Nothing personal. Just business

Biryani has the attention of entrepreneurs, investors and consumers. Biryani by Kilo was among the first off the block. This is the story of the founding team. Thus far

Charles Assisi

[Kaushik Roy (left) and Vishal Jindal, co-founders, Biryani by Kilo]

The atmosphere around the table at a restaurant in suburban Mumbai where I am seated lies on a spectrum someplace between optimism, nervous energy and tension.

Kaushik Roy, the founder of food startup Biryani by Kilo (BBK) thinks he could do with a stiff vodka. The 50-year-old has been on his feet all day in the sweltering Mumbai heat scouting for prospective locations near Chembur with his joint venture partners for the Western Region, Shashikant Shetty and Simon Abraham. They are looking to set up a new cloud kitchen—a kitchen from where food is delivered to people’s homes; there is no dine-in facility.

I’ve had many conversations with the three of them over the last few weeks and am keen to meet Roy’s 46-year-old co-founder Vishal Jindal and 40-year-old COO Ritesh Sinha.

When Jindal finally arrives, my gut suggests he is the kind who may not have time for niceties. That my gut is right will make itself evident as the evening passes. He deflects most of my questions with how his day was spent in South Mumbai, closeted in meetings with investors and real estate agents to negotiate rentals. He seems the kind who is in a tearing hurry and insists every minute must count and deliver some return on the time he invests.

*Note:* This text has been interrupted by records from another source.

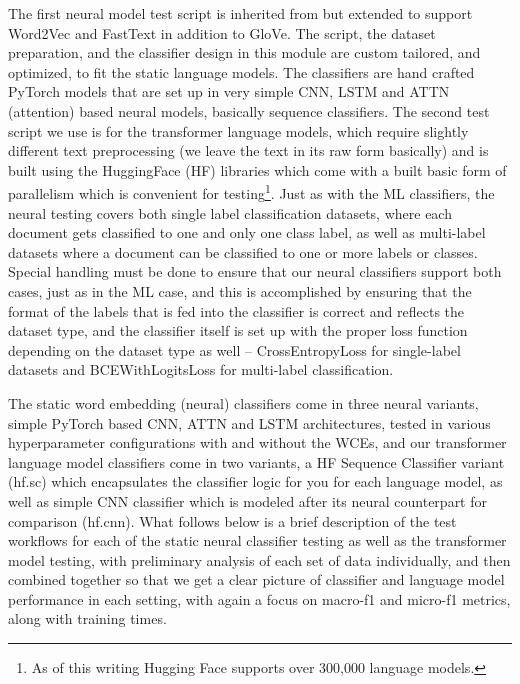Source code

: \documentclass[final]{clv2025}
\begin{document}
The first neural model test script is inherited from \cite{moreo} but extended to support Word2Vec and FastText in addition to GloVe. The script, the dataset preparation, and the classifier design in this module are custom tailored, and optimized, to fit the static language models. The classifiers are hand crafted PyTorch models that are set up in very simple CNN, LSTM and ATTN (attention) based neural models, basically sequence classifiers. The second test script we use is for the transformer language models, which require slightly different text preprocessing (we leave the text in its raw form basically) and is built using the HuggingFace (HF) libraries which come with a built basic form of parallelism which is convenient for testing\footnote{  As of this writing Hugging Face supports over 300,000 language models.}.  
Just as with the ML classifiers, the neural testing covers both single label classification datasets, where each document gets classified to one and only one class label, as well as multi-label datasets where a document can be classified to one or more labels or classes. Special handling must be done to ensure that our neural classifiers support both cases, just as in the ML case, and this is accomplished by ensuring that the format of the labels that is fed into the classifier is correct and reflects the dataset type, and the classifier itself is set up with the proper loss function depending on the dataset type as well – CrossEntropyLoss for single-label datasets and BCEWithLogitsLoss for multi-label classification.

The static word embedding (neural) classifiers come in three neural variants, simple PyTorch based CNN, ATTN and LSTM architectures, tested in various hyperparameter configurations with and without the WCEs, and our transformer language model classifiers come in two variants, a HF Sequence Classifier variant (hf.sc) which encapsulates the classifier logic for you for each language model, as well as simple CNN classifier which is modeled after its neural counterpart for comparison (hf.cnn). What follows below is a brief description of the test workflows for each of the static neural classifier testing as well as the transformer model testing, with preliminary analysis of each set of data individually, and then combined together so that we get a clear picture of classifier and language model performance in each setting, with again a focus on macro-f1 and micro-f1 metrics, along with training times. 
\end{document}
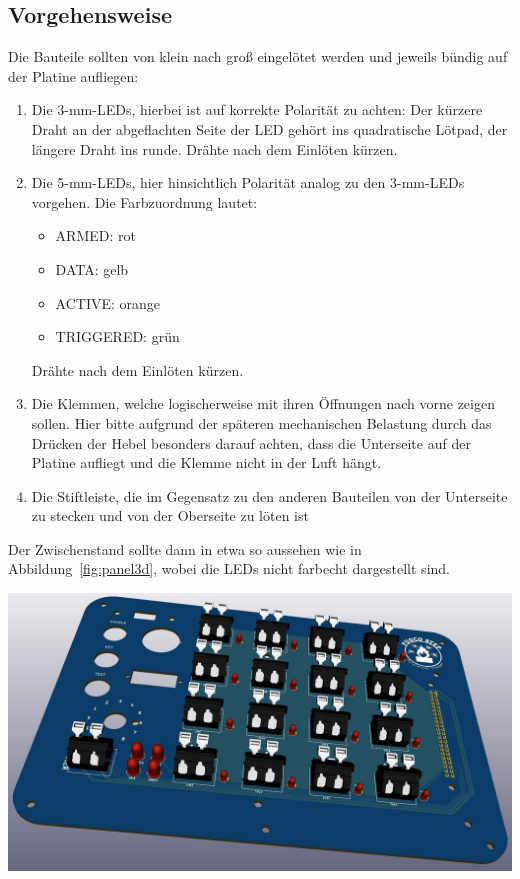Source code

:\documentclass[paper=a4, open=any, numbers=noenddot]{scrbook}
\begin{document}
			\subsection*{Vorgehensweise}

				Die Bauteile sollten von klein nach groß eingelötet werden und jeweils bündig auf der Platine aufliegen:
				\begin{enumerate}
					\item
					      Die 3-mm-LEDs, hierbei ist auf korrekte Polarität zu achten: Der kürzere Draht an der abgeflachten Seite der LED gehört ins quadratische Lötpad, der längere Draht ins runde. Drähte nach dem Einlöten kürzen.
					\item
					      Die 5-mm-LEDs, hier hinsichtlich Polarität analog zu den 3-mm-LEDs vorgehen. Die Farbzuordnung lautet:
					      \begin{itemize}
						      \item
						            ARMED: rot
						      \item
						            DATA: gelb
						      \item
						            ACTIVE: orange
						      \item
						            TRIGGERED: grün
					      \end{itemize}
					      Drähte nach dem Einlöten kürzen.
					\item
					      Die Klemmen, welche logischerweise mit ihren Öffnungen nach vorne zeigen sollen. Hier bitte aufgrund der späteren mechanischen Belastung durch das Drücken der Hebel besonders darauf achten, dass die Unterseite auf der Platine aufliegt und die Klemme nicht in der Luft hängt.
					\item
					      Die Stiftleiste, die im Gegensatz zu den anderen Bauteilen von der Unterseite zu stecken und von der Oberseite zu löten ist
				\end{enumerate}

				Der Zwischenstand sollte dann in etwa so aussehen wie in Abbildung~\ref{fig:panel3d}, wobei die LEDs nicht farbecht dargestellt sind.

				\begin{center}
					\includegraphics[width=.8\textwidth]{Bilder/panel3d}
					\label{fig:panel3d}
				\end{center}
\end{document}
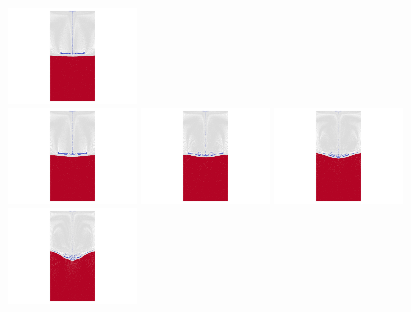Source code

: \begin{center}
\includegraphics[width=3.4cm]{python_codes/fieldstone_67/dripping/converted_0007.jpg}\\
\includegraphics[width=3.4cm]{python_codes/fieldstone_67/dripping/converted_0008.jpg}
\includegraphics[width=3.4cm]{python_codes/fieldstone_67/dripping/converted_0009.jpg}
\includegraphics[width=3.4cm]{python_codes/fieldstone_67/dripping/converted_0010.jpg}
\includegraphics[width=3.4cm]{python_codes/fieldstone_67/dripping/converted_0011.jpg}
\end{center}


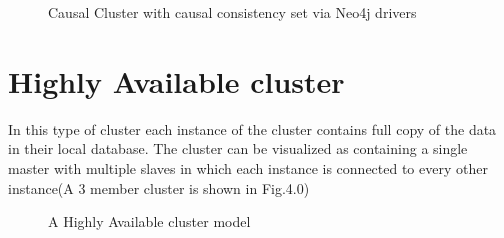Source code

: \documentclass[9pt,twocolumn,twoside]{../../styles/osajnl}
\begin{document}
\begin{figure}[htbp]
\centering
{}
\caption{Causal Cluster with causal consistency set via Neo4j drivers ~\cite{www-neo4j-causal}}
\label{fig:false-color}
\end{figure}

\section{Highly Available cluster}
In this type of cluster each instance of the cluster contains full copy of the data in their local database. The cluster can be visualized as containing a single master with multiple slaves in which each instance is connected to every other instance(A 3 member cluster is shown in Fig.4.0)

\begin{figure}[htbp]
\centering
{}
\caption{A Highly Available cluster model~\cite{www-neo4j-ha}}
\label{fig:false-color}
\end{figure}
\end{document}
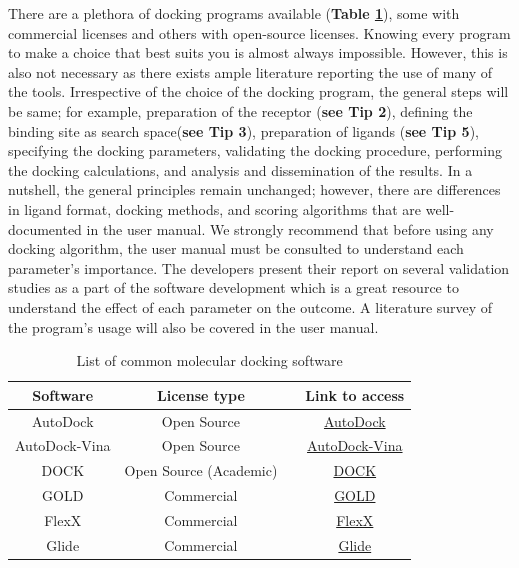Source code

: %
There are a plethora of docking programs available (\textbf{Table \ref{tab:List}}), some with commercial licenses and others with open-source licenses. Knowing every program to make a choice that best suits you is almost always impossible. However, this is also not necessary as there exists ample literature reporting the use of many of the tools. Irrespective of the choice of the docking program, the general steps will be same; for example, preparation of the receptor (\textbf{see  Tip 2}), defining the binding site as search space(\textbf{see Tip 3}), preparation of ligands (\textbf{see Tip 5}), specifying the docking parameters, validating the docking procedure, performing the docking calculations, and analysis and dissemination of the results.  In a nutshell, the general principles remain unchanged; however, there are differences in ligand format, docking methods, and scoring algorithms that are well-documented in the user manual. We strongly recommend that before using any docking algorithm, the user manual must be consulted to understand each parameter's importance. The developers present their report on several validation studies as a part of the software development which is a great resource to understand the effect of each parameter on the outcome. A literature survey of the program's usage will also be covered in the user manual. 

\begin{table}[ht]
    \centering
    \caption{List of common molecular docking software}
    \label{tab:List}
    \begin{tabular}{|c|c|c|c|}
    \hline
         \textbf{Software} & \textbf{License type} & {\color{red}{\textbf{Scoring Function}}} & \textbf{Link to access} \\
    \hline
        AutoDock & Open Source & {\color{red}{Force field}} & \href{https://autodock.scripps.edu/download-autodock4/}{AutoDock}  \\
        AutoDock-Vina & Open Source &{\color{red}{Empirical}} & \href{https://github.com/ccsb-scripps/AutoDock-Vina/releases}{AutoDock-Vina}  \\
        DOCK & Open Source (Academic) & {\color{red}{Force field}}  & \href{https://dock.compbio.ucsf.edu}{DOCK}  \\
        GOLD &  Commercial & {\color{red}{Multiple options}} & \href{https://www.ccdc.cam.ac.uk/solutions/software/gold/}{GOLD} \\
        FlexX &  Commercial & {\color{red}{Empirical}}   & \href{https://www.biosolveit.de/products/#FlexX}{FlexX}  \\
        Glide &  Commercial & {\color{red}{Empirical}}  & \href{https://www.schrodinger.com/platform/products/glide/}{Glide} \\
    \hline
    \end{tabular}
\end{table}

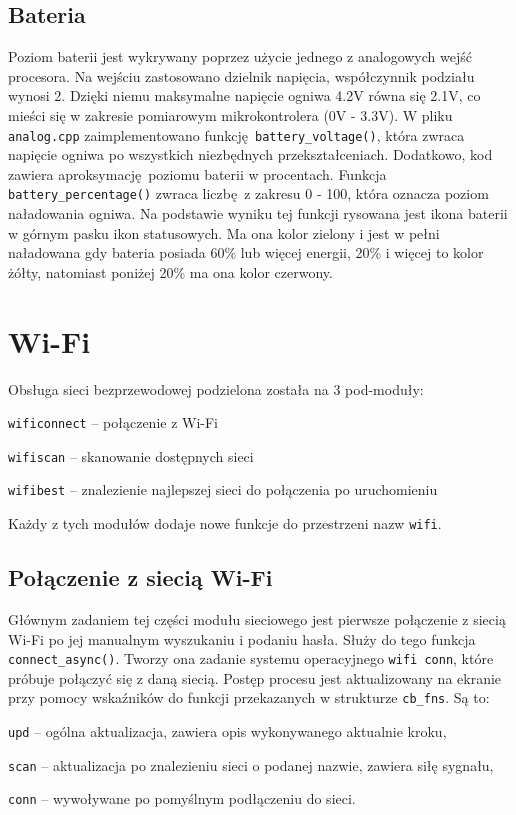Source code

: \documentclass[12pt]{report}
\let\tempone\itemize
\let\temptwo\enditemize
\renewenvironment{itemize}{\tempone\setlength{\itemsep}{0cm}}{\temptwo}
\begin{document}
		\subsection{Bateria}
			Poziom baterii jest wykrywany poprzez użycie jednego z analogowych wejść procesora. Na wejściu zastosowano dzielnik napięcia, współczynnik podziału wynosi 2. Dzięki niemu maksymalne napięcie ogniwa 4.2V równa się 2.1V, co mieści się w zakresie pomiarowym mikrokontrolera (0V - 3.3V). W pliku \lstinline|analog.cpp| zaimplementowano funkcję \lstinline|battery_voltage()|, która zwraca napięcie ogniwa po wszystkich niezbędnych przekształceniach. Dodatkowo, kod zawiera aproksymację poziomu baterii w procentach. Funkcja \lstinline|battery_percentage()| zwraca liczbę z zakresu 0 - 100, która oznacza poziom naładowania ogniwa. Na podstawie wyniku tej funkcji rysowana jest ikona baterii w górnym pasku ikon statusowych. Ma ona kolor zielony i jest w pełni naładowana gdy bateria posiada 60\% lub więcej energii, 20\% i więcej to kolor żółty, natomiast poniżej 20\% ma ona kolor czerwony.
		
	\section{Wi-Fi}
		Obsługa sieci bezprzewodowej podzielona została na 3 pod-moduły:
		\begin{itemize}
			\item \lstinline|wificonnect| -- połączenie z Wi-Fi
			\item \lstinline|wifiscan| -- skanowanie dostępnych sieci
			\item \lstinline|wifibest| -- znalezienie najlepszej sieci do połączenia po uruchomieniu
		\end{itemize}
		
		Każdy z tych modułów dodaje nowe funkcje do przestrzeni nazw \lstinline|wifi|.
		
		\subsection{Połączenie z siecią Wi-Fi}
			Głównym zadaniem tej części modułu sieciowego jest pierwsze połączenie z siecią Wi-Fi po jej manualnym wyszukaniu i podaniu hasła. Służy do tego funkcja \lstinline|connect_async()|. Tworzy ona zadanie systemu operacyjnego \lstinline|wifi conn|, które próbuje połączyć się z daną siecią. Postęp procesu jest aktualizowany na ekranie przy pomocy wskaźników do funkcji przekazanych w strukturze \lstinline|cb_fns|. Są to:
			\begin{itemize}
				\item \lstinline|upd| -- ogólna aktualizacja, zawiera opis wykonywanego aktualnie kroku,
				\item \lstinline|scan| -- aktualizacja po znalezieniu sieci o podanej nazwie, zawiera siłę sygnału,
				\item \lstinline|conn| -- wywoływane po pomyślnym podłączeniu do sieci.
			\end{itemize}
			
\end{document}
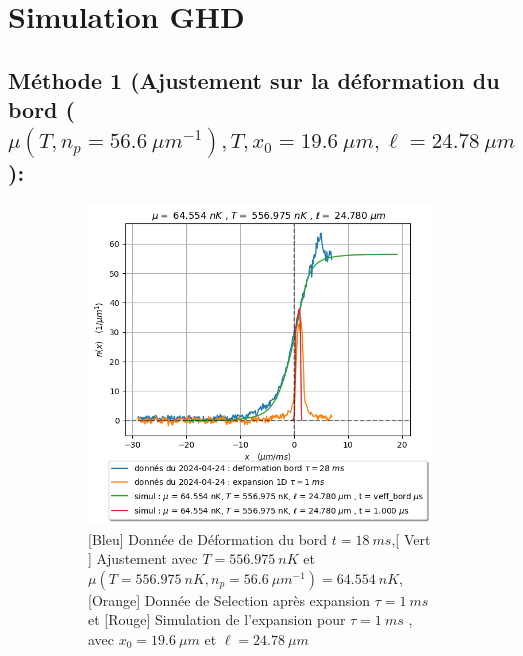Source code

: \documentclass[a3, 10pt,twoside]{article}          %
\theoremstyle{plain}
\theoremstyle{definition}
\theoremstyle{remark}
\theoremstyle{definition} %
\begin{document}
	\section{Simulation GHD}

	
		\subsection{Méthode 1 (Ajustement sur la déformation du bord ($\mu( T , n_p = 56.6 ~{\mu m}^{-1} ) , T , x_0 = 19.6 ~\mu m  , \ell = 24.78 ~ \mu m  $ ): } 
		
		
		
		\begin{figure}[!ht]
			\begin{subfigure}[b]{0.45\textwidth}
        		\centering
        		\includegraphics[width=\textwidth]{Figures/simul_deformation_18_24-04-2024}
        		\caption{{\color{blue} [Bleu] Donnée de Déformation du bord $t= 18 ~ms$},{\color{OliveGreen}[ Vert ]  Ajustement avec $T = 556.975 ~nK$ et $\mu ( T =556.975 ~nK  , n_p = 56.6 ~{\mu m}^{-1} )= 64.554~nK$}, {\color{orange}[Orange] Donnée de Selection après expansion $\tau = 1~ms$} et {\color{red}[Rouge] Simulation de l'expansion pour $\tau= 1~ms$  , avec $x_0 = 19.6~\mu m$ et $\ell = 24.78~\mu m$ }  }
        		\label{fig:ajustementdeform}
    		\end{subfigure}
    		\hfill
    		\begin{subfigure}[b]{0.45\textwidth}

\end{subfigure}
\end{figure}
\end{document}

Without him stating it in as many words, I can hear his mind measure me up even as he throws inane questions about my background. Perhaps, he’s trying to figure out if the time he spends with me may be worth it. He seems a bit exasperated too as he settles for a whiskey. He would’ve liked a single malt. But they don’t stock any at the restaurant we are seated at.

I think I understand why every minute matters to Jindal. He is the rainmaker at BBK. His days are spent crafting a narrative around the company to potential investors, partners, and potential buyers from every forum that matters. Come evening and he’s got to ask tough questions of the others in the founding team and the partners he has signed up with. It’s only reasonable that he does.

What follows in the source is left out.